Friday, December 02, 2016

A Bath and Bolo



A bath.  As a new mum I was going to give my firstborn a bath before church one Sunday.  I had his bathtub set up and was filling it with water when I felt the water coming out the bottom of the tub.  Uh huh--I forgot to put in the plug.  I gave up on the bath plan.

THE WRITING CONNECTION

  1. New parents are often sleep deprived.  This decreases their mental acuity and (for some)mental stability.  Writers should not intentionally deprive themselves of sleep, or their performance may suffer.  Plus they may drool on their keyboards.
  2. Writers must remember to put the parenthetical reference at the end of all borrowed material.  If they don't, there's no clear stop (plug) to the citation.  The cited material will spill into theirs, and readers will not know for sure whose ideas are whose.

And Bolo. Long ago I took care of my landlord's horses, one of whom was named Bolo.

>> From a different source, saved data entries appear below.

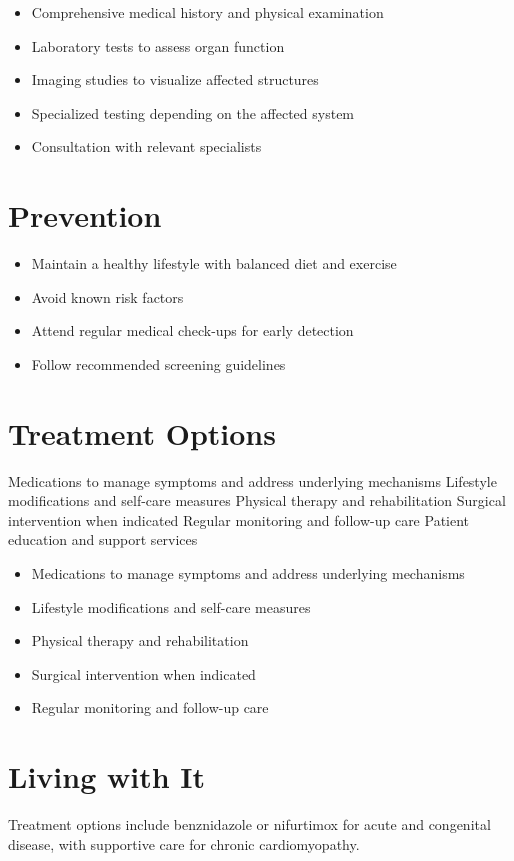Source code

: \begin{itemize}[noitemsep]
  \item Comprehensive medical history and physical examination
  \item Laboratory tests to assess organ function
  \item Imaging studies to visualize affected structures
  \item Specialized testing depending on the affected system
  \item Consultation with relevant specialists
\end{itemize}
\section{Prevention}
\begin{itemize}[noitemsep]
  \item Maintain a healthy lifestyle with balanced diet and exercise
  \item Avoid known risk factors
  \item Attend regular medical check-ups for early detection
  \item Follow recommended screening guidelines
\end{itemize}
\section{Treatment Options}
Medications to manage symptoms and address underlying mechanisms Lifestyle modifications and self-care measures Physical therapy and rehabilitation Surgical intervention when indicated Regular monitoring and follow-up care Patient education and support services

\begin{itemize}[noitemsep]
  \item Medications to manage symptoms and address underlying mechanisms
  \item Lifestyle modifications and self-care measures
  \item Physical therapy and rehabilitation
  \item Surgical intervention when indicated
  \item Regular monitoring and follow-up care
\end{itemize}
\section{Living with It}
Treatment options include benznidazole or nifurtimox for acute and congenital disease, with supportive care for chronic cardiomyopathy.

The barn had a gated opening at both ends.  If I wanted to make sure Bolo stayed put in the hall of the barn, I needed to be sure both gates were closed.

THE WRITING CONNECTION

  1. If writers set the opening and closing boundaries of borrowed material, there's no question where the borrowed material is, just like there would be no question where Bolo was if he was between the two gates.
  2. If writers start borrowed material with a signal phrase such as "According to Andreas Ekeland," and end with a parenthetical reference, the gates are closed.  Left off, the borrowed material can run into the essay writer's material.

Now, let's note something.  Sometimes that blending of borrowed material with the writer's material is detected because, sadly, the writer's  sentences are not that super and suddenly the writing becomes much better because it's borrowed--without proper boundaries (or quotation marks).

On a happier but true note, writers should set the boundaries clearly so their good ideas are not mistakenly attributed to the author of borrowed material that comes right after those ideas without a proper opening boundary.  (This happened in a lit class a few years ago when a gifted student of mine shared his own good idea, and I thought it was from the next source he cited.)